** Extracted entries **
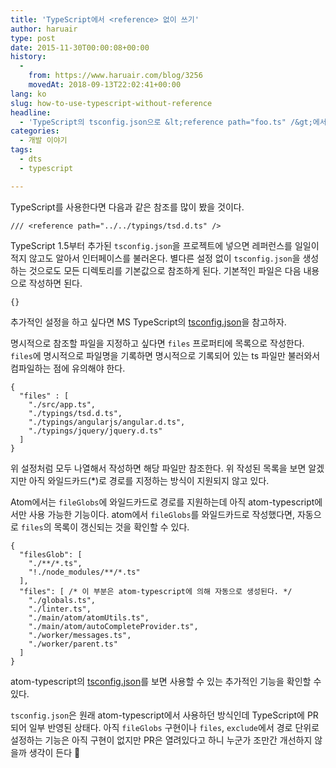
 ```yaml
---
title: 'TypeScript에서 <reference> 없이 쓰기'
author: haruair
type: post
date: 2015-11-30T00:00:08+00:00
history:
  - 
    from: https://www.haruair.com/blog/3256
    movedAt: 2018-09-13T22:02:41+00:00
lang: ko
slug: how-to-use-typescript-without-reference
headline:
  - 'TypeScript의 tsconfig.json으로 &lt;reference path="foo.ts" /&gt;에서 탈출하는 방법'
categories:
  - 개발 이야기
tags:
  - dts
  - typescript

---
```

TypeScript를 사용한다면 다음과 같은 참조를 많이 봤을 것이다.

    /// <reference path="../../typings/tsd.d.ts" />
    

TypeScript 1.5부터 추가된 `tsconfig.json`을 프로젝트에 넣으면 레퍼런스를 일일이 적지 않고도 알아서 인터페이스를 불러온다. 별다른 설정 없이 `tsconfig.json`을 생성하는 것으로도 모든 디렉토리를 기본값으로 참조하게 된다. 기본적인 파일은 다음 내용으로 작성하면 된다.

    {}
    

추가적인 설정을 하고 싶다면 MS TypeScript의 [tsconfig.json][1]을 참고하자.

명시적으로 참조할 파일을 지정하고 싶다면 `files` 프로퍼티에 목록으로 작성한다. `files`에 명시적으로 파일명을 기록하면 명시적으로 기록되어 있는 ts 파일만 불러와서 컴파일하는 점에 유의해야 한다.

    {
      "files" : [
        "./src/app.ts",
        "./typings/tsd.d.ts",
        "./typings/angularjs/angular.d.ts",
        "./typings/jquery/jquery.d.ts"
      ]
    }
    

위 설정처럼 모두 나열해서 작성하면 해당 파일만 참조한다. 위 작성된 목록을 보면 알겠지만 아직 와일드카드(*)로 경로를 지정하는 방식이 지원되지 않고 있다.

Atom에서는 `fileGlobs`에 와일드카드로 경로를 지원하는데 아직 atom-typescript에서만 사용 가능한 기능이다. atom에서 `fileGlobs`를 와일드카드로 작성했다면, 자동으로 `files`의 목록이 갱신되는 것을 확인할 수 있다.

    {
      "filesGlob": [
        "./**/*.ts",
        "!./node_modules/**/*.ts"
      ],
      "files": [ /* 이 부분은 atom-typescript에 의해 자동으로 생성된다. */
        "./globals.ts",
        "./linter.ts",
        "./main/atom/atomUtils.ts",
        "./main/atom/autoCompleteProvider.ts",
        "./worker/messages.ts",
        "./worker/parent.ts"
      ]
    }
    

atom-typescript의 [tsconfig.json][2]를 보면 사용할 수 있는 추가적인 기능을 확인할 수 있다.

`tsconfig.json`은 원래 atom-typescript에서 사용하던 방식인데 TypeScript에 PR되어 일부 반영된 상태다. 아직 `fileGlobs` 구현이나 `files`, `exclude`에서 경로 단위로 설정하는 기능은 아직 구현이 없지만 PR은 열려있다고 하니 누군가 조만간 개선하지 않을까 생각이 든다 🙂

 [1]: https://github.com/Microsoft/typescript/wiki/tsconfig.json
 [2]: https://github.com/TypeStrong/atom-typescript/blob/master/docs/tsconfig.md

** Work task **
Pictures aside, reproduce all of the material above without alteration.

** Exercise answer **
 ```yaml
---
title: 'TypeScript에서 <reference> 없이 쓰기'
author: haruair
type: post
date: 2015-11-30T00:00:08+00:00
history:
  - 
    from: https://www.haruair.com/blog/3256
    movedAt: 2018-09-13T22:02:41+00:00
lang: ko
slug: how-to-use-typescript-without-reference
headline:
  - 'TypeScript의 tsconfig.json으로 &lt;reference path="foo.ts" /&gt;에서 탈출하는 방법'
categories:
  - 개발 이야기
tags:
  - dts
  - typescript

---
```

TypeScript를 사용한다면 다음과 같은 참조를 많이 봤을 것이다.

    /// <reference path="../../typings/tsd.d.ts" />
    

TypeScript 1.5부터 추가된 `tsconfig.json`을 프로젝트에 넣으면 레퍼런스를 일일이 적지 않고도 알아서 인터페이스를 불러온다. 별다른 설정 없이 `tsconfig.json`을 생성하는 것으로도 모든 디렉토리를 기본값으로 참조하게 된다. 기본적인 파일은 다음 내용으로 작성하면 된다.

    {}
    

추가적인 설정을 하고 싶다면 MS TypeScript의 [tsconfig.json][1]을 참고하자.

명시적으로 참조할 파일을 지정하고 싶다면 `files` 프로퍼티에 목록으로 작성한다. `files`에 명시적으로 파일명을 기록하면 명시적으로 기록되어 있는 ts 파일만 불러와서 컴파일하는 점에 유의해야 한다.

    {
      "files" : [
        "./src/app.ts",
        "./typings/tsd.d.ts",
        "./typings/angularjs/angular.d.ts",
        "./typings/jquery/jquery.d.ts"
      ]
    }
    

위 설정처럼 모두 나열해서 작성하면 해당 파일만 참조한다. 위 작성된 목록을 보면 알겠지만 아직 와일드카드(*)로 경로를 지정하는 방식이 지원되지 않고 있다.

Atom에서는 `fileGlobs`에 와일드카드로 경로를 지원하는데 아직 atom-typescript에서만 사용 가능한 기능이다. atom에서 `fileGlobs`를 와일드카드로 작성했다면, 자동으로 `files`의 목록이 갱신되는 것을 확인할 수 있다.

    {
      "filesGlob": [
        "./**/*.ts",
        "!./node_modules/**/*.ts"
      ],
      "files": [ /* 이 부분은 atom-typescript에 의해 자동으로 생성된다. */
        "./globals.ts",
        "./linter.ts",
        "./main/atom/atomUtils.ts",
        "./main/atom/autoCompleteProvider.ts",
        "./worker/messages.ts",
        "./worker/parent.ts"
      ]
    }
    

atom-typescript의 [tsconfig.json][2]를 보면 사용할 수 있는 추가적인 기능을 확인할 수 있다.

`tsconfig.json`은 원래 atom-typescript에서 사용하던 방식인데 TypeScript에 PR되어 일부 반영된 상태다. 아직 `fileGlobs` 구현이나 `files`, `exclude`에서 경로 단위로 설정하는 기능은 아직 구현이 없지만 PR은 열려있다고 하니 누군가 조만간 개선하지 않을까 생각이 든다 🙂

 [1]: https://github.com/Microsoft/typescript/wiki/tsconfig.json
 [2]: https://github.com/TypeStrong/atom-typescript/blob/master/docs/tsconfig.md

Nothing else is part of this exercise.